— Requirement —
Copy each line below in which the string "Forest" occurs.

(Stored records)
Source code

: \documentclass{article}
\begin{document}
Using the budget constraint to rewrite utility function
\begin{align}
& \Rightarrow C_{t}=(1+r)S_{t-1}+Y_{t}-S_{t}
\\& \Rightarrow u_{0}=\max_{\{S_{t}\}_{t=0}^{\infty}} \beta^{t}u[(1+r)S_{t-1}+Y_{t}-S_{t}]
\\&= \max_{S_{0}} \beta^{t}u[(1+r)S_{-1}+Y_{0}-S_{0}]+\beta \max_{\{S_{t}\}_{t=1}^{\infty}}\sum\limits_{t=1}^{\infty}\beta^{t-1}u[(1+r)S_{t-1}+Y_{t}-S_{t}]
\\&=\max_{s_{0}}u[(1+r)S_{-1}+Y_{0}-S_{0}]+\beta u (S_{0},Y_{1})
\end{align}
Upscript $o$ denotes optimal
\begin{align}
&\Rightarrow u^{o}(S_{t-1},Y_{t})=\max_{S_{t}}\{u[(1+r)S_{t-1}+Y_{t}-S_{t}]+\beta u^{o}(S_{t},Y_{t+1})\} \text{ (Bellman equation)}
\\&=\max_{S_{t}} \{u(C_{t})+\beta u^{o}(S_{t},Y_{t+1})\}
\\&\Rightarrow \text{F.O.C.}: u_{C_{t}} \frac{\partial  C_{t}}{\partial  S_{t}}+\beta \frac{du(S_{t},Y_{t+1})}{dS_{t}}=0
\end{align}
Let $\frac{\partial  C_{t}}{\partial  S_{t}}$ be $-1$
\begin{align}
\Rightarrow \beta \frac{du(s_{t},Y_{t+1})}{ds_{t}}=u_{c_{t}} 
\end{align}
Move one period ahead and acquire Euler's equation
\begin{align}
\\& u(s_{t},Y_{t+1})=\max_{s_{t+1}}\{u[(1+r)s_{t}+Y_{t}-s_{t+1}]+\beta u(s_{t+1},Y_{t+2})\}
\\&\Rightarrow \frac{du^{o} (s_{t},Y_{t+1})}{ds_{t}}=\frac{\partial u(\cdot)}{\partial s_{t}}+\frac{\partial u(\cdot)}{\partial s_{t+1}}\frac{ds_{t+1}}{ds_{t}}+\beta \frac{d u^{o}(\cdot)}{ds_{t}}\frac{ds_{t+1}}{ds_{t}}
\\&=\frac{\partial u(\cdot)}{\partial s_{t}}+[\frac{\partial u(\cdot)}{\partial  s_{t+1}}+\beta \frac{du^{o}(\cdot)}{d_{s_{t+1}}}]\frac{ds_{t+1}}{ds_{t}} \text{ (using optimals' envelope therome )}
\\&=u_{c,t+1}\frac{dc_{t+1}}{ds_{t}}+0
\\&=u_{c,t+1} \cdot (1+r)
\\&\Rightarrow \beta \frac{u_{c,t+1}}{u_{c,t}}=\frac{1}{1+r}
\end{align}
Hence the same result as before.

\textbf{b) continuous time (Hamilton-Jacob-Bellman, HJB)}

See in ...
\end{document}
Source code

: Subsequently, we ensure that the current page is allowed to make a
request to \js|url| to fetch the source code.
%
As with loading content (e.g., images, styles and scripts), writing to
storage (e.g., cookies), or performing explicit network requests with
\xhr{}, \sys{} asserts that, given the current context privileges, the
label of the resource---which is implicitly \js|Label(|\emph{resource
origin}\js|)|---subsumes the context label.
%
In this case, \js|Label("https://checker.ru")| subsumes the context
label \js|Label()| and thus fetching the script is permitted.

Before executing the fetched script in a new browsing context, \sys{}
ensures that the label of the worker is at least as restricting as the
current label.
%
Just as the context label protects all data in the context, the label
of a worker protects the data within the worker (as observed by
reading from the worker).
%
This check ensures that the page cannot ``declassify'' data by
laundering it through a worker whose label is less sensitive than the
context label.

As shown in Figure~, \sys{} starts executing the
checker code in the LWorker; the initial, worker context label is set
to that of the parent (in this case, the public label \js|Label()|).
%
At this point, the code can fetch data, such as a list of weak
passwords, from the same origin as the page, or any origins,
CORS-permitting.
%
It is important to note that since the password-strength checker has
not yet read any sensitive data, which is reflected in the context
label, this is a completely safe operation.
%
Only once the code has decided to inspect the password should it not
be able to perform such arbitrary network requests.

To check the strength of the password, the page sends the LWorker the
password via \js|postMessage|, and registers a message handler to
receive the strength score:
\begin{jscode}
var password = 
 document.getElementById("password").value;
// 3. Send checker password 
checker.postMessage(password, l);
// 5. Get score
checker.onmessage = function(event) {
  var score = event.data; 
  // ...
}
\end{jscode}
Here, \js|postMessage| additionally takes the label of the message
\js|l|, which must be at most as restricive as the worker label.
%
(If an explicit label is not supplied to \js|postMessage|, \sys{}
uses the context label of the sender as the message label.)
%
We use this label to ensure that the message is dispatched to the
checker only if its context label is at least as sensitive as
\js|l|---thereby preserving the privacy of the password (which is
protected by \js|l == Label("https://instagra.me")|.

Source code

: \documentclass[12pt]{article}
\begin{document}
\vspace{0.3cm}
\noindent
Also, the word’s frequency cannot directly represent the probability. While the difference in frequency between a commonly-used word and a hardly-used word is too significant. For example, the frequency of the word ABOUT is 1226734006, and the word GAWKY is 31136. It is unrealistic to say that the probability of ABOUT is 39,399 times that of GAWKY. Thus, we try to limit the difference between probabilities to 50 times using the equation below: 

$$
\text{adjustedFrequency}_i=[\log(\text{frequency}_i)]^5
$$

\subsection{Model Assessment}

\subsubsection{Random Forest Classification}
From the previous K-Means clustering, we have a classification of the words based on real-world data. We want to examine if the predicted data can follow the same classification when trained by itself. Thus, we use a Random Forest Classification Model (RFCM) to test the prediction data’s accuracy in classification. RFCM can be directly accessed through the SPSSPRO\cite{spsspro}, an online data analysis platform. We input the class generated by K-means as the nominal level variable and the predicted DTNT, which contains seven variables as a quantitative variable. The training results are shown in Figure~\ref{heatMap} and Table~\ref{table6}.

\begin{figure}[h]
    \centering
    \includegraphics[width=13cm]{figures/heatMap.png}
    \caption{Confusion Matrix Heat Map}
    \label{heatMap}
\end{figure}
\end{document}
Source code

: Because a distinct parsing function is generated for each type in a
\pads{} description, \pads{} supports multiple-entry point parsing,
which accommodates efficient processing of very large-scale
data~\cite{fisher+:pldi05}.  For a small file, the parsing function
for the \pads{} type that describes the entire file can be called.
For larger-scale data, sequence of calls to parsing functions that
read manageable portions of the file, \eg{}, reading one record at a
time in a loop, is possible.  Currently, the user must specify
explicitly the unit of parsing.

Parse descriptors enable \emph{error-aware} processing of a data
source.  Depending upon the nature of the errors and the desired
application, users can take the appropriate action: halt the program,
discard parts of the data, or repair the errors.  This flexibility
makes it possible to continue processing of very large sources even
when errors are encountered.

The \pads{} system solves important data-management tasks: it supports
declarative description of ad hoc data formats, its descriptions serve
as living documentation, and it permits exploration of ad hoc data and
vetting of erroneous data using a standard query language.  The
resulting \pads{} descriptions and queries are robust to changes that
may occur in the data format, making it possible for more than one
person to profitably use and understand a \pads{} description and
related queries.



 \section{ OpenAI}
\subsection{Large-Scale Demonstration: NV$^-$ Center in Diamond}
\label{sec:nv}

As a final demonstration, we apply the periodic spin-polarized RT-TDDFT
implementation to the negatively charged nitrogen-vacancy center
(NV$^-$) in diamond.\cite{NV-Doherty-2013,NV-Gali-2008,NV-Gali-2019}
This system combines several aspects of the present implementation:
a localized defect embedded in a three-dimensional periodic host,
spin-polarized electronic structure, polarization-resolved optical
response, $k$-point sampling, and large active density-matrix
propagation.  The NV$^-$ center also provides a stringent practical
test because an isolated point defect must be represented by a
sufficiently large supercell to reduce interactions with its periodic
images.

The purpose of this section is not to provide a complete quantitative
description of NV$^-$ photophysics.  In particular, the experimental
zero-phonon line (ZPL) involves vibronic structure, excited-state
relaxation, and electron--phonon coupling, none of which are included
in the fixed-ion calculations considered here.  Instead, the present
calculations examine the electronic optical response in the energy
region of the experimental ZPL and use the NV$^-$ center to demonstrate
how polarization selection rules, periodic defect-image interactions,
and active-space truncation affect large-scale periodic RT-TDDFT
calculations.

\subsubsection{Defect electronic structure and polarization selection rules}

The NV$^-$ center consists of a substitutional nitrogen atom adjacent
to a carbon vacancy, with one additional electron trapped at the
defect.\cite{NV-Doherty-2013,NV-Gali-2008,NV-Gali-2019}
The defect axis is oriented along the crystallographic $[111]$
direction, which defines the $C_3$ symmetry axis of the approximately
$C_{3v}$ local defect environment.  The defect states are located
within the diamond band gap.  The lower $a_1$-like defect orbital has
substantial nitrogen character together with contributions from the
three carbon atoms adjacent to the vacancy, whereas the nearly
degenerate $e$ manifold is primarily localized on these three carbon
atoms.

— Response —
\subsubsection{Random Forest Classification}
From the previous K-Means clustering, we have a classification of the words based on real-world data. We want to examine if the predicted data can follow the same classification when trained by itself. Thus, we use a Random Forest Classification Model (RFCM) to test the prediction data’s accuracy in classification. RFCM can be directly accessed through the SPSSPRO\cite{spsspro}, an online data analysis platform. We input the class generated by K-means as the nominal level variable and the predicted DTNT, which contains seven variables as a quantitative variable. The training results are shown in Figure~\ref{heatMap} and Table~\ref{table6}.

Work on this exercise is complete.